Nacida Camila Rosemary Shand, luego Parker-Bowles, hasta hace días duquesa de Cornualles, la ascensión de Camila (Londres, 75 años) a reina consorte es el triunfo de la otra o -si prefieren la sacarina- la versión romántica de los cuentos de príncipes, el empoderamiento de la bruja mala que se convierte en buena y acaba sentándose a la derecha del rey. «No fue fácil. Fui escrutada durante tanto tiempo que tuve que encontrar una manera de vivir con ello», declaró a Vogue hace meses. Menudo historión para Disney. El príncipe del que fue segundo mayor imperio del planeta (ahí les ganamos) y principal monarquía de Europa (ahí nos ganan) se casa con Diana, la joven y atractiva hija del octavo conde de Spencer, pero está enamorado de la no tan noble ni atractiva (el tufo otra vez), casi plebeya Camila, de padre militar, nieta de un barón de tercera, que ejerce de amante durante años frente a una alelada princesa adorada por los súbditos, ‘la princesa del pueblo’, atormentada, víctima. «En mi matrimonio somos tres y eso es multitud», confesó Diana en 1995 a la BBC.

La tercera de ese vértice es hoy reina consorte. Como en los cuentos, la rana tanteó al príncipe. Ocurrió en 1970 en un partido de polo (¿qué, si no?). Les presentó la hija del embajador chileno. Camila sufría de amores y su amiga se conjuró para buscarle pareja.
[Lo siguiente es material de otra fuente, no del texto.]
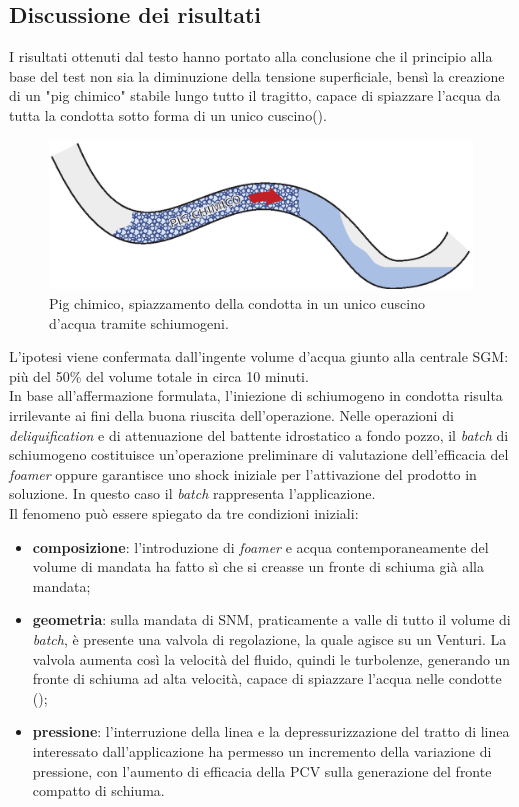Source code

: \subsection{Discussione dei risultati}
I risultati ottenuti dal testo hanno portato alla conclusione che il principio alla base del test non sia la diminuzione della tensione superficiale, bensì la creazione di un "pig chimico" stabile lungo tutto il tragitto, capace di spiazzare l'acqua da tutta la condotta sotto forma di un unico cuscino().\\
\begin{figure}[htbp]
    \centering
    \includegraphics[width=\textwidth]{fig/test/pig-chimico.eps}
    \caption{Pig chimico, spiazzamento della condotta in un unico cuscino d'acqua tramite schiumogeni.} 
    \label{fig:pig-chimico}
\end{figure}
L'ipotesi viene confermata dall'ingente volume d'acqua giunto alla centrale SGM: più del 50\% del volume totale in circa 10 minuti.\\
In base all'affermazione formulata, l'iniezione di schiumogeno in condotta risulta irrilevante ai fini della buona riuscita dell'operazione. Nelle operazioni di \textit{deliquification} e di attenuazione del battente idrostatico a fondo pozzo, il \textit{batch} di schiumogeno costituisce un'operazione preliminare di valutazione dell'efficacia del \textit{foamer} oppure garantisce uno shock iniziale per l'attivazione del prodotto in soluzione. In questo caso il \textit{batch} rappresenta l'applicazione.\\
Il fenomeno può essere spiegato da tre condizioni iniziali:
\begin{itemize}
    \item \textbf{composizione}: l'introduzione di \textit{foamer} e acqua contemporaneamente del volume di mandata ha fatto sì che si creasse un fronte di schiuma già alla mandata;
    \item \textbf{geometria}: sulla mandata di SNM, praticamente a valle di tutto il volume di \textit{batch}, è presente una valvola di regolazione, la quale agisce su un Venturi. La valvola aumenta così la velocità del fluido, quindi le turbolenze, generando un fronte di schiuma ad alta velocità, capace di spiazzare l'acqua nelle condotte ();
    \item \textbf{pressione}: l'interruzione della linea e la depressurizzazione del tratto di linea interessato dall'applicazione ha permesso un incremento della variazione di pressione, con l'aumento di efficacia della PCV sulla generazione del fronte compatto di schiuma.
\end{itemize}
Encarrilada la historia de los dos amantes, las versiones sobre la posterior ruptura se bifurcan como el sendero de Borges: Isabel II ordenó romper el noviazgo, Camila se cansó de esperar o Carlos optó por alejarse, pensando en futuras reinas de sangre más azulada. Como furtivos, luego volvieron. El caso es que Camila se casó en 1973 con un brigadier con el que tuvo dos hijos y Carlos y Diana subieron al altar en 1981. Andrew Parker-Bowles, antes novio de la princesa Ana, tenía 34 años; Camila, 26. Exudaban un carácter abierto y divertido y el gusto por encadenar una juerga tras otra como solo las clases altas británicas de los 70 eran capaces de hacer, el glam de abolengo que engatusó al príncipe de Gales, probablemente uno de los tipos más aburridos de su generación. Mujeriego empedernido, el militar Parker-Bowles jamás abandonó esa faceta y Camila y él acabaron divorciándose en 1995. Carlos y Diana en el 96, cuatro años después de separarse. Paradoja: los dos hombres terminaron casándose con sus amantes. Y todos tan amigos.

La muerte de Diana en el 97 sumió a los ingleses en la pena, a Isabel II en las críticas y a Camila en el infierno. Detestada por el pueblo, contra todo pronóstico y pese a los escatológicos intentos del MI5 por dinamitar a la pareja ante la probable circunstancia de que ella acabara en reina («¡Si pudiera vivir metido en tus pantalones», «¿Te vas a convertir en unas bragas?», «Dios no lo quiera; en un Tampax», «¡Ay! Qué idea más buena»), Carlos y Camila hacen su primera aparición pública como pareja en 1999. En 2005 se casaron. Ella católica, él anglicano, ni Isabel II ni el duque de Edimburgo asistieron al enlace, que según las Leyes de Matrimonio Real de 1753, solo la unión religiosa otorga validez para un miembro de la familia real británica.

Con apenas un 34% de apoyo popular, una calculada campaña de lavado de imagen a través de entrevistas (The Oldie, Country Life y Vogue, frente a los tabloides que nunca hasta ahora habían dejado de atacarla), el trato cordial con los periodistas, causas bien elegidas -la primera de todas, la que Camila promueve contra la violencia de género- y, sobre todo, el espaldarazo de Isabel II el pasado febrero, bendiciendo su papel de futura reina consorte, lograron dar la vuelta a los sondeos, que le otorgaron una popularidad del 55% tras el aldabonazo de la difunta reina: «Cuando mi hijo Carlos se convierta en rey, sé que le daréis a él y a su mujer, Camila, el mismo apoyo que me habéis dado a mí». Lejos quedan los tiempos en que, tras la muerte de Lady Di, Camila no podía pisar la calle. Hoy es reina consorte. ‘La otra’ ha ganado. Dios salve a Camila. Dios salve a las otras.